## [WHAT TO DO]
Return every entry below exactly as written.

Start of RECORDS FOR PROCESSING

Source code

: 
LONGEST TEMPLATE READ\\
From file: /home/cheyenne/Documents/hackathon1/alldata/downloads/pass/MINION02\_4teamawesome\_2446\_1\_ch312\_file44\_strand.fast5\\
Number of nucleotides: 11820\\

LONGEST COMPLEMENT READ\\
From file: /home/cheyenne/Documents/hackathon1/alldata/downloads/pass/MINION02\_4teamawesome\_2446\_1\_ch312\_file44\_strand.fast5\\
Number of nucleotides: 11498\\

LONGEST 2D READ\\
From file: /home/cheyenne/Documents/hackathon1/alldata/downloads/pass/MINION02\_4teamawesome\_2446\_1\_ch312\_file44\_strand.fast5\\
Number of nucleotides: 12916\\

End of RECORDS FOR PROCESSING

## [ANSWER SECTION]
Source code

: 
LONGEST TEMPLATE READ\\
From file: /home/cheyenne/Documents/hackathon1/alldata/downloads/pass/MINION02\_4teamawesome\_2446\_1\_ch312\_file44\_strand.fast5\\
Number of nucleotides: 11820\\

LONGEST COMPLEMENT READ\\
From file: /home/cheyenne/Documents/hackathon1/alldata/downloads/pass/MINION02\_4teamawesome\_2446\_1\_ch312\_file44\_strand.fast5\\
Number of nucleotides: 11498\\

LONGEST 2D READ\\
From file: /home/cheyenne/Documents/hackathon1/alldata/downloads/pass/MINION02\_4teamawesome\_2446\_1\_ch312\_file44\_strand.fast5\\
Number of nucleotides: 12916\\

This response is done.